Burns’ laboratory is investigating the effects of different compounds – such as caffeine, nicotine, different types of fiber, chemotherapies or other drugs – on cultured gut microbes collected from healthy donors. While he acknowledges the approach is simplistic, for instance, it doesn’t take into account the effects of the immune system or the host response, he hopes it will provide clues for how to modulate the microbiota in beneficial ways.

“We can see that certain drugs or compounds can change things wildly,” he says. “And we need to know more about that so that we can use it to tweak the microbiota and push it in one direction or another.”

Robinson’s team is investigating how antibiotics can disturb the microbiota and how that might influence breast cancer progression. Their ultimate goal is to develop a live biotherapeutic that can help rebalance the microbiota to help improve patient outcomes and reduce the side effects from treatment.
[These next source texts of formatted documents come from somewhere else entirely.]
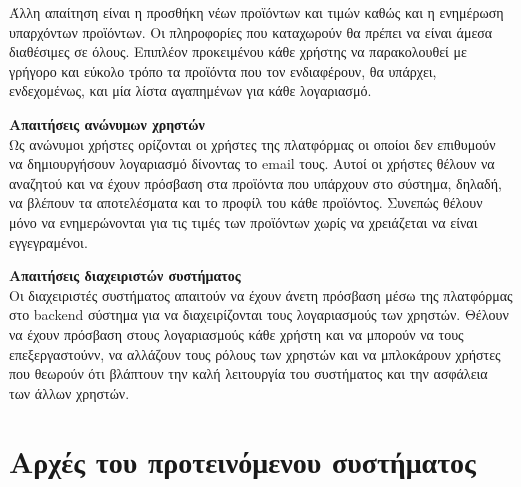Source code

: \documentclass[12pt, oneside, a4paper]{report}
\begin{document}
\hspace{0.6cm}Άλλη απαίτηση είναι η προσθήκη νέων προϊόντων και τιμών καθώς και η ενημέρωση υπαρχόντων προϊόντων. Οι πληροφορίες που καταχωρούν θα πρέπει να είναι άμεσα διαθέσιμες σε όλους. Επιπλέον προκειμένου κάθε χρήστης να παρακολουθεί με γρήγορο και εύκολο τρόπο τα προϊόντα που τον ενδιαφέρουν, θα υπάρχει, ενδεχομένως, και μία λίστα αγαπημένων για κάθε λογαριασμό.\\
\vspace{0.5cm}

\textbf{Απαιτήσεις ανώνυμων χρηστών}\\
\vspace{0.5cm}
\hspace{0.6cm}Ως ανώνυμοι χρήστες ορίζονται οι χρήστες της πλατφόρμας οι οποίοι δεν επιθυμούν να δημιουργήσουν λογαριασμό δίνοντας το email τους. Αυτοί οι χρήστες θέλουν να αναζητού και να  έχουν πρόσβαση στα προϊόντα που υπάρχουν στο σύστημα, δηλαδή, να βλέπουν τα αποτελέσματα και το προφίλ του κάθε προϊόντος. Συνεπώς θέλουν μόνο να ενημερώνονται για τις τιμές των προϊόντων χωρίς να χρειάζεται να είναι εγγεγραμένοι.\\
\vspace{0.5cm}

\textbf{Απαιτήσεις διαχειριστών συστήματος}\\
\vspace{0.5cm}
\hspace{0.6cm}Οι διαχειριστές συστήματος απαιτούν να έχουν άνετη πρόσβαση μέσω της πλατφόρμας στο backend σύστημα για να διαχειρίζονται τους λογαριασμούς των χρηστών. Θέλουν να έχουν πρόσβαση στους λογαριασμούς κάθε χρήστη και να μπορούν να τους επεξεργαστούνν, να αλλάζουν τους ρόλους των χρηστών και να μπλοκάρουν χρήστες που θεωρούν ότι βλάπτουν την καλή λειτουργία του συστήματος και την ασφάλεια των άλλων χρηστών. 

\section{Αρχές του προτεινόμενου συστήματος}
\end{document}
“Our animal studies show that using antibiotics accelerates disease progression, so it’s not a good thing,” he says. “We’re now at the early stages of recruiting people with breast cancer to understand how their microbiota changes through their treatment journey.”

Transformative potential

Developing a better understanding of the relationship between the microbiota and cancer will help doctors to personalize treatment and could also lead to ways to modify the microbiota to improve patient outcomes.

“I would be surprised if the regular collection and analysis of microbial samples doesn’t become a routine part of care in the future,” predicts Burns.

But the field is still in its infancy, with huge gaps in knowledge that must be filled to unlock the potential rewards.

“I love working in this field because there’s so much that we still don’t know,” says Burns. “It’s the wild west of research right now – and I get to be part of that.”